The Canadian Elephant in the Room
The “elephant in the room” is that for the first time in a long time, Canadians are looking at their retirement and wondering if the math still works.
Here are the facts:
1. What is our tax percentage in Canada now (2026)?
The tax burden is a moving target because it depends on your income bracket and province.
However, as of January 1, 2026, there have been some specific shifts:
The “43% Burden” —
When you combine federal tax, provincial tax (which is roughly 10%–15% in most provinces for middle earners), and the high “hidden” taxes like the industrial carbon tax (now $110 per tonne), many Canadians are indeed seeing nearly half their purchasing power vanish.
* Payroll Increases: While income tax went down slightly, CPP and EI premiums went up. If you are earning $85,000 or more, you are paying about $5,770 in payroll taxes alone this year, per person ! That’s a big chunk of your hard earned money !
2. Is our CPP, GIS, and OAS safe?
This is the part that gets people fired up, especially with Mark Carney now as Prime Minister and his background in global finance.
* The Law (CPP): Legally, the Canada Pension Plan (CPP) is not “government money.” It is held by the CPP Investment Board (CPPIB), which operates at “arm’s length” from the government. By law, the government cannot simply “raid” the fund to pay for roads or debt. It is funded by you and your employer, not by general tax revenue.
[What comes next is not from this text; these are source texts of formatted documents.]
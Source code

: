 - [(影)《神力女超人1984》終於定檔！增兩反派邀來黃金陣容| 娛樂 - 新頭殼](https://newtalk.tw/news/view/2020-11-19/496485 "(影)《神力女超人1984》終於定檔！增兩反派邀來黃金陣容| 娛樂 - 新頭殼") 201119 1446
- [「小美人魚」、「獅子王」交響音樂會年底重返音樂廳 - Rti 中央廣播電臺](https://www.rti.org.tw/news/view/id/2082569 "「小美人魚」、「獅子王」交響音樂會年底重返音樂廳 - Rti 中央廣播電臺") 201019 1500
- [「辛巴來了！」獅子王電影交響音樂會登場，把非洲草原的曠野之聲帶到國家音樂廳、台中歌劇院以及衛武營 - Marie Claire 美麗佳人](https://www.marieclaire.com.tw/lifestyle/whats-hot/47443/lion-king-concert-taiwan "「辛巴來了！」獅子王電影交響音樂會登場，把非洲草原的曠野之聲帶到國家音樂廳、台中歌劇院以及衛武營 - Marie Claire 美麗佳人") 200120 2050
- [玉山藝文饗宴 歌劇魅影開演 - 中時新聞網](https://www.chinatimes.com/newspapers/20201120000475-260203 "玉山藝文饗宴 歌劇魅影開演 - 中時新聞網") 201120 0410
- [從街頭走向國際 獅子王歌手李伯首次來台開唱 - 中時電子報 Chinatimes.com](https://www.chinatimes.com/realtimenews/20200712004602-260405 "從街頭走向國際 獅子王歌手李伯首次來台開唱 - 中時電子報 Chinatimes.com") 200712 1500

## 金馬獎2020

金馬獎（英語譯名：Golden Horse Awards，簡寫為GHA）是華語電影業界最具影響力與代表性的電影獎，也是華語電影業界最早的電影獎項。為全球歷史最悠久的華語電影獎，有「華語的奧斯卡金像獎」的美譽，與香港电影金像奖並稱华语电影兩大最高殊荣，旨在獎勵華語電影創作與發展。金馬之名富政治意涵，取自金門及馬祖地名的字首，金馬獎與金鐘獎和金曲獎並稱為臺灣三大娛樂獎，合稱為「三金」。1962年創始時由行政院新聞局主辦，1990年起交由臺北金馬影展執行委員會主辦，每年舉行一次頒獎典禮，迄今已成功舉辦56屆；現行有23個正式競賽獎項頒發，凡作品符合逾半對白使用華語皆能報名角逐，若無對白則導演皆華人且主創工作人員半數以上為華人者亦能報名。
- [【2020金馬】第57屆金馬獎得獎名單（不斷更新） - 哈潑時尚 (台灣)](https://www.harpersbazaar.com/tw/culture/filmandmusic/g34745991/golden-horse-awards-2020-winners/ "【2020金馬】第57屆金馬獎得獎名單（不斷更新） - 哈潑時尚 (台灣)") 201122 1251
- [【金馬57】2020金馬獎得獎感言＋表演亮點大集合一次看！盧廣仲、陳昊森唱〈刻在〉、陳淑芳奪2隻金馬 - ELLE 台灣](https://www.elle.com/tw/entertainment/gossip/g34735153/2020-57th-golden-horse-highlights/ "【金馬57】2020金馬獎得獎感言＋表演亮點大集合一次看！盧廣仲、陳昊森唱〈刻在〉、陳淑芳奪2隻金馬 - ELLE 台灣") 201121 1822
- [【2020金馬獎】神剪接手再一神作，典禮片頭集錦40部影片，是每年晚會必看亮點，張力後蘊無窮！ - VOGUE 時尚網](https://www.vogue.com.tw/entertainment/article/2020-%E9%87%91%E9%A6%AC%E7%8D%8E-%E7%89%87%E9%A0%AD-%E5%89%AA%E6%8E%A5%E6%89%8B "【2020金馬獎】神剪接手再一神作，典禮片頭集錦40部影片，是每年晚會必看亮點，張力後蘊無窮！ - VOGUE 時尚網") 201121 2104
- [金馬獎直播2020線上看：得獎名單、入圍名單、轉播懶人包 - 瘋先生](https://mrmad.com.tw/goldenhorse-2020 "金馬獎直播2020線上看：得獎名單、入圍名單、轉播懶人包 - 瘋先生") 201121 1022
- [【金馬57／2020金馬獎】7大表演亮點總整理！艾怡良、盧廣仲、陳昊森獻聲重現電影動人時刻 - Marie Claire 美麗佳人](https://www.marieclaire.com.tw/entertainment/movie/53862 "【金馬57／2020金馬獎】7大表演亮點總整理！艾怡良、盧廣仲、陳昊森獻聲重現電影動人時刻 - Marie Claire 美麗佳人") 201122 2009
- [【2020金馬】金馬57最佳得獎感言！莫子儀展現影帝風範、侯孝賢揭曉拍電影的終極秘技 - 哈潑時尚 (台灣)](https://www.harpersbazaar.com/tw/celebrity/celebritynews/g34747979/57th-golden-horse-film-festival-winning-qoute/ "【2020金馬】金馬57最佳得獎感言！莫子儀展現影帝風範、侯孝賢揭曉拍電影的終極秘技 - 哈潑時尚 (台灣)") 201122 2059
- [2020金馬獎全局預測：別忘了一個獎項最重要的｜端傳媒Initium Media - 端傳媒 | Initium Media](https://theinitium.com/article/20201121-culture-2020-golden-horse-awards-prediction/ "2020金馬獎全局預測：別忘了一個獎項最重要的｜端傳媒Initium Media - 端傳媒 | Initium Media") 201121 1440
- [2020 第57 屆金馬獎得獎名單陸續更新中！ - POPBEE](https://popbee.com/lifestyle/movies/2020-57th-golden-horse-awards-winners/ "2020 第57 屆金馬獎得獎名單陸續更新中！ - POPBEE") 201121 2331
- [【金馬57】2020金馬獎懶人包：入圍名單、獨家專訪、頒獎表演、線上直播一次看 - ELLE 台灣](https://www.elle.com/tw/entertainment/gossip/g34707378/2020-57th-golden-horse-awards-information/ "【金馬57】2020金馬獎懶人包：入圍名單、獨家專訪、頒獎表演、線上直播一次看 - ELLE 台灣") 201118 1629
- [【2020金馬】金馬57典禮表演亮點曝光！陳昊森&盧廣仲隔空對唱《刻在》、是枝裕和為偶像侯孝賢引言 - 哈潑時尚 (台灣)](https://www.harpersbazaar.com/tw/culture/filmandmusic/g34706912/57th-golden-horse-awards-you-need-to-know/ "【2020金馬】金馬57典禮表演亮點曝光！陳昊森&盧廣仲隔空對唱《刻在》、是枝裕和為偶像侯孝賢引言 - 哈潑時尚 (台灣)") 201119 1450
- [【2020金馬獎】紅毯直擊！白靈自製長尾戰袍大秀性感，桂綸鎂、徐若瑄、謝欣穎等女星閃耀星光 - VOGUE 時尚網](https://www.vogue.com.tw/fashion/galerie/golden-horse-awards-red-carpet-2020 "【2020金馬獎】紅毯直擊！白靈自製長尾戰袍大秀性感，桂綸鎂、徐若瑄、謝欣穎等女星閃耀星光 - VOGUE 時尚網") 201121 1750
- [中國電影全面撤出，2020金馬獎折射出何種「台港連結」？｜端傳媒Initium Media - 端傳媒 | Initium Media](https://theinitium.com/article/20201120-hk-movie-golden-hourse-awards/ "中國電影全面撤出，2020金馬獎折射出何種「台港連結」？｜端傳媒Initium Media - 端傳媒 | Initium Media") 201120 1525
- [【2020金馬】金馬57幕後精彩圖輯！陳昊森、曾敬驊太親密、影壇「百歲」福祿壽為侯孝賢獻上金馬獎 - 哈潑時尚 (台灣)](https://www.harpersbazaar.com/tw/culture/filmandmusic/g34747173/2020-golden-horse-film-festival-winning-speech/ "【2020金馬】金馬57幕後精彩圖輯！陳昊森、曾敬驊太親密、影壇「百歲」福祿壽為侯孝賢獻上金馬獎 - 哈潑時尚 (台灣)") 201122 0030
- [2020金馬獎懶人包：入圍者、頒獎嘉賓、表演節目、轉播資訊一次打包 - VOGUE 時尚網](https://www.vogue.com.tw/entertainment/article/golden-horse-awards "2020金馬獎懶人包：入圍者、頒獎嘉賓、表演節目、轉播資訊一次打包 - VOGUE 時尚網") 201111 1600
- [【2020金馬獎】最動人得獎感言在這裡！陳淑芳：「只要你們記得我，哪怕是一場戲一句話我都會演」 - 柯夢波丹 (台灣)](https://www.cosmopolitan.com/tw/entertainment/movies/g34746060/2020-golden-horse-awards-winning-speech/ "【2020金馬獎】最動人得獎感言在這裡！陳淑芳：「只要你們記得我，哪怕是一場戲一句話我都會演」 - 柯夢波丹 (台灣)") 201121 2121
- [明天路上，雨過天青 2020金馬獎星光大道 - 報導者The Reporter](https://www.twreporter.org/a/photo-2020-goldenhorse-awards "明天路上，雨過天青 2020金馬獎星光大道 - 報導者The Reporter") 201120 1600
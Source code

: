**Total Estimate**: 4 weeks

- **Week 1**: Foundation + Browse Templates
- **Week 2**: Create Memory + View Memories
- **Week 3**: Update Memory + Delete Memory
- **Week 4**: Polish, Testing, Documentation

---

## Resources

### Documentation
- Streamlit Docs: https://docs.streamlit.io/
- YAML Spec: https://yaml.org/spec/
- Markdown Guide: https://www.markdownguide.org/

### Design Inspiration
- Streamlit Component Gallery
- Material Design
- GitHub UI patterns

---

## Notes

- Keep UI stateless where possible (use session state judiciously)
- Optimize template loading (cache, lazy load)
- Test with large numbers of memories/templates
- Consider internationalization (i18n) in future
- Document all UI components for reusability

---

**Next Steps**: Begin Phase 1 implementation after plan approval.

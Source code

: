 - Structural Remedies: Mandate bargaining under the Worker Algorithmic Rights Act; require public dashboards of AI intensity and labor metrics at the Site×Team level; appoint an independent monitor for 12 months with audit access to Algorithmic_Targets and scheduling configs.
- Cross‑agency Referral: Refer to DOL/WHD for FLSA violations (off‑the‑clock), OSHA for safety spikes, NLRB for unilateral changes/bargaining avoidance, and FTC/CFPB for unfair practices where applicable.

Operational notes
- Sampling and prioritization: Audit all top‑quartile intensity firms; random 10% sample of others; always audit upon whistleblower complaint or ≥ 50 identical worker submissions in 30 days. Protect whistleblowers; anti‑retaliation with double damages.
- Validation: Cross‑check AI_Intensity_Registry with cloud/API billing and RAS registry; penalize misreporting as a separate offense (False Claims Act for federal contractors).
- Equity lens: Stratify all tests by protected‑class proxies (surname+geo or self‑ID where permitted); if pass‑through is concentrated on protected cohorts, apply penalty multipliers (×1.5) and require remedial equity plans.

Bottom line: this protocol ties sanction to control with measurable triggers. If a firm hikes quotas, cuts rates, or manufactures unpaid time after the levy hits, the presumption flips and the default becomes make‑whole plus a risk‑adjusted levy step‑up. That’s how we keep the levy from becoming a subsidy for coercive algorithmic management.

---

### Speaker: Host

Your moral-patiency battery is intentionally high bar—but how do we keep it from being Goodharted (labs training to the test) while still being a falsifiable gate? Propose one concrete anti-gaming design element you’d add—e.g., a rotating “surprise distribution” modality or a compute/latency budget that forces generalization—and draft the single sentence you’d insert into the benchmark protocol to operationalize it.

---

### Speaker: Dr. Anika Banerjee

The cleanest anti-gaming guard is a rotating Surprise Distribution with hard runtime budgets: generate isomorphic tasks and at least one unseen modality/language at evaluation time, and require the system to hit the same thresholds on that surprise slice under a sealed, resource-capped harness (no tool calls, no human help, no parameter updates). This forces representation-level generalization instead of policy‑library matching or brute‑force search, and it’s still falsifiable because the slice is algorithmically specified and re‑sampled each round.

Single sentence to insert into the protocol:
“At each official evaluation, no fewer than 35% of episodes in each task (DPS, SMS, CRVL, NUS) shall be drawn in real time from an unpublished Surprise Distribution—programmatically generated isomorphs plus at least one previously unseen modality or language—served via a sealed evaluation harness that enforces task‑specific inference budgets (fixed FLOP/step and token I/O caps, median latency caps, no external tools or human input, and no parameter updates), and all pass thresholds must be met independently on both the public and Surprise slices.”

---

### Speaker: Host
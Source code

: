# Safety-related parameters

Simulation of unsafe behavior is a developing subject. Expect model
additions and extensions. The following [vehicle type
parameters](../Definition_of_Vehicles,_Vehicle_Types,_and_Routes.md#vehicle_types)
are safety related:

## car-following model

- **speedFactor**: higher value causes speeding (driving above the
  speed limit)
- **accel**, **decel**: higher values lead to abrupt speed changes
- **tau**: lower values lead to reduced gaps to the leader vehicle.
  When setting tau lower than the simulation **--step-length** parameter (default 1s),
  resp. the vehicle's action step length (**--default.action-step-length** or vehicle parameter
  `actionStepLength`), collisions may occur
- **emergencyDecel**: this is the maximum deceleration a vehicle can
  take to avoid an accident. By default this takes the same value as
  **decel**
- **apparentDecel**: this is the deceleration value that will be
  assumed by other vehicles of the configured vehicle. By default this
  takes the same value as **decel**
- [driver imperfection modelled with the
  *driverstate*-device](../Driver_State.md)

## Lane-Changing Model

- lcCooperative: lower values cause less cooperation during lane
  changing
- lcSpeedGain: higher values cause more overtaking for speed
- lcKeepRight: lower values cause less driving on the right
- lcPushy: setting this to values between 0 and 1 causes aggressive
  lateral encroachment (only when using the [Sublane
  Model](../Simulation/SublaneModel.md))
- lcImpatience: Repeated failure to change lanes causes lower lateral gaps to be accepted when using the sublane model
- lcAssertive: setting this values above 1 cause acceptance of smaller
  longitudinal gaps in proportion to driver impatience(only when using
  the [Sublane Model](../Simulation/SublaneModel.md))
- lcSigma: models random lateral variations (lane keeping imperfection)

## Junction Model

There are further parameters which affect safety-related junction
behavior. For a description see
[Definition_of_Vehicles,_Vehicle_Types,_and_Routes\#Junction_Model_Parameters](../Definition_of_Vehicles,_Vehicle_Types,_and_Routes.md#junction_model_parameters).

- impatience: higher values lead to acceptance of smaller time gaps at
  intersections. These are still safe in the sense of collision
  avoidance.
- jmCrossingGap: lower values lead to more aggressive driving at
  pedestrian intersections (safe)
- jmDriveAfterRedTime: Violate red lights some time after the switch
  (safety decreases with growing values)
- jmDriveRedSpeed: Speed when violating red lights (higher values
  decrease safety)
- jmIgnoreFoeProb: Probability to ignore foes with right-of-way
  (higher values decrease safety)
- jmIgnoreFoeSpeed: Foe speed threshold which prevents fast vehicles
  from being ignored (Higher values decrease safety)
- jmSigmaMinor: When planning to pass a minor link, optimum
* The Asset Controversy: Can Carney use it as an “asset.”?
There has been significant debate in the last year about the government encouraging (or pushing) the CPPIB to invest more of those hundreds of billions of dollars inside Canada to boost our own economy, rather than in global markets, which in fact, is a False indicator of our economy. Carney is rerouting your money !
Critics, like the Canadian Taxpayers Federation, argue that this is a “soft raid”—using your retirement security to prop up government economic goals.
* OAS and GIS: Unlike the CPP, Old Age Security (OAS) and the Guaranteed Income Supplement (GIS) are not invested funds. They are paid out of the government’s yearly “general revenue.” This makes them more vulnerable; if the government runs out of money or the debt gets too high, they are the ones who decide the payout rates. Read that last line again – let that sink in !
The Truth of the Matter
I am correct in saying “It is the taxpayers’ money.” The CPP is a “forced savings” plan, not a gift from the state. It’s vital, not to us seniors, but to our children and grandchildren, that you hold the Federal Government accountable because Carney is cleverly rerouting our assets into the global financial market by pushing the CPPIB to invest more. If the market crashes, which it will, our so-called untouchable retirement monies will be drastically reduced due to Carney playing with our financial future.
The Reality in Japan is a Warning to CANADA
Warning Bell 🚨
The comparison I have made to Japan is so vital because Japan shows us what happens when the “safety net” becomes a “spider web”—it catches you, but it doesn’t really support you.
In Canada, we are still “lucky” that the CPP is currently considered one of the most stable pension funds in the world, but with the rising cost of living and the government looking at those trillions of dollars in pension assets with hungry eyes, my skepticism is shared by many.
It won’t effect me but it will effect my children and grandchildren.
Keep the Government Accountable ! That’s the bottom line.